BEGIN SOURCE MATERIAL
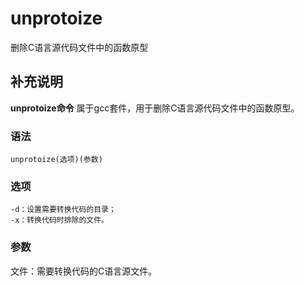 #  unprotoize

删除C语言源代码文件中的函数原型

##  补充说明

**unprotoize命令** 属于gcc套件，用于删除C语言源代码文件中的函数原型。

###  语法

    
    
    unprotoize(选项)(参数)
    

###  选项

    
    
    -d：设置需要转换代码的目录；
    -x：转换代码时排除的文件。
    

###  参数

文件：需要转换代码的C语言源文件。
END SOURCE MATERIAL
▸ DIRECTIONS FOR THIS TASK
The preceding listing must be repeated exactly, with all images dropped.

▸ WRITTEN RESPONSE
 #  unprotoize

删除C语言源代码文件中的函数原型

##  补充说明

**unprotoize命令** 属于gcc套件，用于删除C语言源代码文件中的函数原型。

###  语法

    
    
    unprotoize(选项)(参数)
    

###  选项

    
    
    -d：设置需要转换代码的目录；
    -x：转换代码时排除的文件。
    

###  参数

文件：需要转换代码的C语言源文件。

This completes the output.